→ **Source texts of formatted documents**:
--- START ---
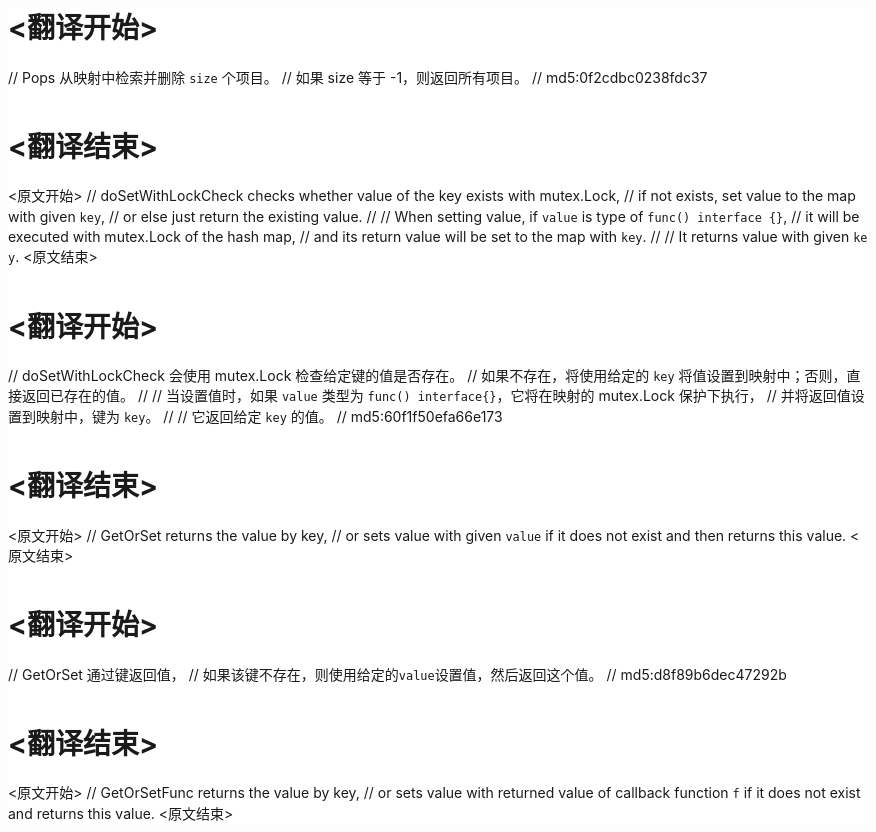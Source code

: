 # <翻译开始>
// Pops 从映射中检索并删除 `size` 个项目。
// 如果 size 等于 -1，则返回所有项目。
// md5:0f2cdbc0238fdc37
# <翻译结束>


<原文开始>
// doSetWithLockCheck checks whether value of the key exists with mutex.Lock,
// if not exists, set value to the map with given `key`,
// or else just return the existing value.
//
// When setting value, if `value` is type of `func() interface {}`,
// it will be executed with mutex.Lock of the hash map,
// and its return value will be set to the map with `key`.
//
// It returns value with given `key`.
<原文结束>

# <翻译开始>
// doSetWithLockCheck 会使用 mutex.Lock 检查给定键的值是否存在。
// 如果不存在，将使用给定的 `key` 将值设置到映射中；否则，直接返回已存在的值。
// 
// 当设置值时，如果 `value` 类型为 `func() interface{}`，它将在映射的 mutex.Lock 保护下执行，
// 并将返回值设置到映射中，键为 `key`。
// 
// 它返回给定 `key` 的值。
// md5:60f1f50efa66e173
# <翻译结束>


<原文开始>
// GetOrSet returns the value by key,
// or sets value with given `value` if it does not exist and then returns this value.
<原文结束>

# <翻译开始>
// GetOrSet 通过键返回值，
// 如果该键不存在，则使用给定的`value`设置值，然后返回这个值。
// md5:d8f89b6dec47292b
# <翻译结束>


<原文开始>
// GetOrSetFunc returns the value by key,
// or sets value with returned value of callback function `f` if it does not exist and returns this value.
<原文结束>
--- END ---
→ **TASK**:
Return only the number of lines in the data that hold the string "does".

→ **EXERCISE RESPONSE**:
2